'''

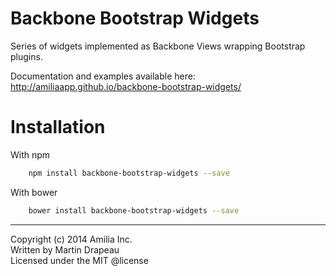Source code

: Backbone Bootstrap Widgets
==========================

Series of widgets implemented as Backbone Views wrapping Bootstrap plugins.

Documentation and examples available here:
http://amiliaapp.github.io/backbone-bootstrap-widgets/

# Installation

With npm

```bash
    npm install backbone-bootstrap-widgets --save
```

With bower

```bash
    bower install backbone-bootstrap-widgets --save
```

* * *

Copyright (c) 2014 Amilia Inc.<br/>
Written by Martin Drapeau<br/>
Licensed under the MIT @license
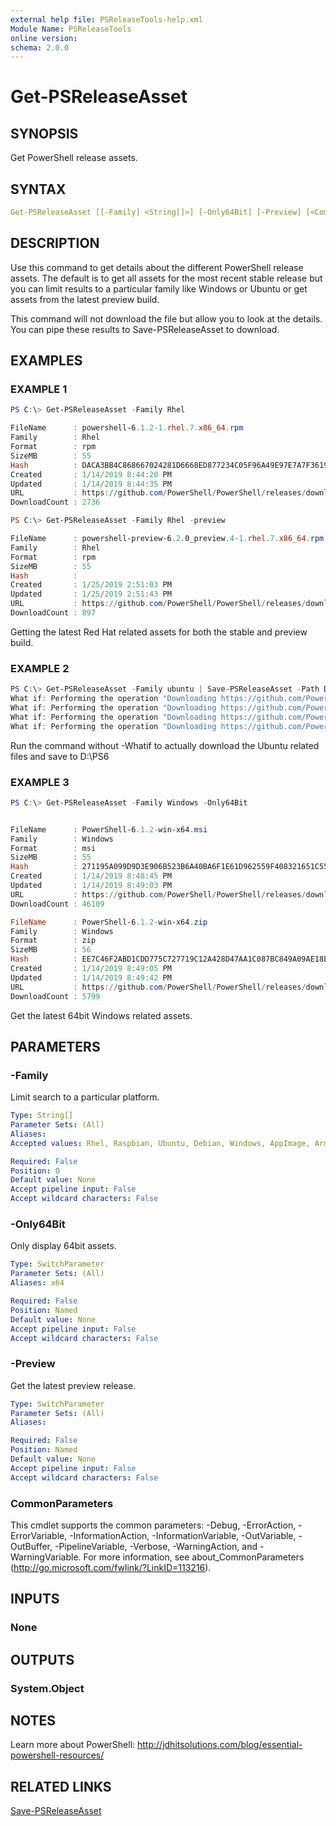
 ```yaml
---
external help file: PSReleaseTools-help.xml
Module Name: PSReleaseTools
online version:
schema: 2.0.0
---
```


# Get-PSReleaseAsset

## SYNOPSIS

Get PowerShell release assets.

## SYNTAX

```yaml
Get-PSReleaseAsset [[-Family] <String[]>] [-Only64Bit] [-Preview] [<CommonParameters>]
```

## DESCRIPTION

Use this command to get details about the different PowerShell release assets. The default is to get all assets for the most recent stable release but you can limit results to a particular family like Windows or Ubuntu or get assets from the latest preview build.

This command will not download the file but allow you to look at the details. You can pipe these results to Save-PSReleaseAsset to download.

## EXAMPLES

### EXAMPLE 1

```powershell
PS C:\> Get-PSReleaseAsset -Family Rhel

FileName      : powershell-6.1.2-1.rhel.7.x86_64.rpm
Family        : Rhel
Format        : rpm
SizeMB        : 55
Hash          : DACA3BB4C868667024281D6668ED877234C05F96A49E97E7A7F3619629B84075
Created       : 1/14/2019 8:44:20 PM
Updated       : 1/14/2019 8:44:35 PM
URL           : https://github.com/PowerShell/PowerShell/releases/download/v6.1.2/powershell-6.1.2-1.rhel.7.x86_64.rpm
DownloadCount : 2736

PS C:\> Get-PSReleaseAsset -Family Rhel -preview

FileName      : powershell-preview-6.2.0_preview.4-1.rhel.7.x86_64.rpm
Family        : Rhel
Format        : rpm
SizeMB        : 55
Hash          :
Created       : 1/25/2019 2:51:03 PM
Updated       : 1/25/2019 2:51:43 PM
URL           : https://github.com/PowerShell/PowerShell/releases/download/v6.2.0-preview.4/powershell-preview-6.2.0_preview.4-1.rhel.7.x86_64.rpm
DownloadCount : 897

```

Getting the latest Red Hat related assets for both the stable and preview build.

### EXAMPLE 2

```powershell
PS C:\> Get-PSReleaseAsset -Family ubuntu | Save-PSReleaseAsset -Path D:\PS6 -whatif
What if: Performing the operation "Downloading https://github.com/PowerShell/PowerShell/releases/download/v6.1.2/powershell_6.1.2-1.ubuntu.14.04_amd64.deb" on target "D:\PS6\powershell_6.1.2-1.ubuntu.14.04_amd64.deb".
What if: Performing the operation "Downloading https://github.com/PowerShell/PowerShell/releases/download/v6.1.2/powershell_6.1.2-1.ubuntu.16.04_amd64.deb" on target "D:\PS6\powershell_6.1.2-1.ubuntu.16.04_amd64.deb".
What if: Performing the operation "Downloading https://github.com/PowerShell/PowerShell/releases/download/v6.1.2/powershell_6.1.2-1.ubuntu.17.10_amd64.deb" on target "D:\PS6\powershell_6.1.2-1.ubuntu.17.10_amd64.deb".
What if: Performing the operation "Downloading https://github.com/PowerShell/PowerShell/releases/download/v6.1.2/powershell_6.1.2-1.ubuntu.18.04_amd64.deb" on target "D:\PS6\powershell_6.1.2-1.ubuntu.18.04_amd64.deb".
```

Run the command without -Whatif to actually download the Ubuntu related files and save to D:\PS6

### EXAMPLE 3

```powershell
PS C:\> Get-PSReleaseAsset -Family Windows -Only64Bit


FileName      : PowerShell-6.1.2-win-x64.msi
Family        : Windows
Format        : msi
SizeMB        : 55
Hash          : 271195A099D9D3E906B523B6A40BA6F1E61D962559F408321651C551D5A45EC6
Created       : 1/14/2019 8:48:45 PM
Updated       : 1/14/2019 8:49:03 PM
URL           : https://github.com/PowerShell/PowerShell/releases/download/v6.1.2/PowerShell-6.1.2-win-x64.msi
DownloadCount : 46109

FileName      : PowerShell-6.1.2-win-x64.zip
Family        : Windows
Format        : zip
SizeMB        : 56
Hash          : EE7C46F2ABD1CDD775C727719C12A428D47AA1C087BC849A09AE18E89982D420
Created       : 1/14/2019 8:49:05 PM
Updated       : 1/14/2019 8:49:42 PM
URL           : https://github.com/PowerShell/PowerShell/releases/download/v6.1.2/PowerShell-6.1.2-win-x64.zip
DownloadCount : 5799
```

Get the latest 64bit Windows related assets.

## PARAMETERS

### -Family

Limit search to a particular platform.

```yaml
Type: String[]
Parameter Sets: (All)
Aliases:
Accepted values: Rhel, Raspbian, Ubuntu, Debian, Windows, AppImage, Arm, MacOS

Required: False
Position: 0
Default value: None
Accept pipeline input: False
Accept wildcard characters: False
```

### -Only64Bit

Only display 64bit assets.

```yaml
Type: SwitchParameter
Parameter Sets: (All)
Aliases: x64

Required: False
Position: Named
Default value: None
Accept pipeline input: False
Accept wildcard characters: False
```

### -Preview

Get the latest preview release.

```yaml
Type: SwitchParameter
Parameter Sets: (All)
Aliases:

Required: False
Position: Named
Default value: None
Accept pipeline input: False
Accept wildcard characters: False
```

### CommonParameters

This cmdlet supports the common parameters: -Debug, -ErrorAction, -ErrorVariable, -InformationAction, -InformationVariable, -OutVariable, -OutBuffer, -PipelineVariable, -Verbose, -WarningAction, and -WarningVariable. For more information, see about_CommonParameters (http://go.microsoft.com/fwlink/?LinkID=113216).

## INPUTS

### None

## OUTPUTS

### System.Object

## NOTES

Learn more about PowerShell: http://jdhitsolutions.com/blog/essential-powershell-resources/

## RELATED LINKS

[Save-PSReleaseAsset]()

'''

# TASK DETAILS
Copy only these lines from the records above, exactly: the one with "Written by Martin Drapeau<br/>", the one with "## DESCRIPTION", and those between. Skip the pictures.

# RESPONSE BOX
Written by Martin Drapeau<br/>
Licensed under the MIT @license
 ```yaml
---
external help file: PSReleaseTools-help.xml
Module Name: PSReleaseTools
online version:
schema: 2.0.0
---
```


# Get-PSReleaseAsset

## SYNOPSIS

Get PowerShell release assets.

## SYNTAX

```yaml
Get-PSReleaseAsset [[-Family] <String[]>] [-Only64Bit] [-Preview] [<CommonParameters>]
```

## DESCRIPTION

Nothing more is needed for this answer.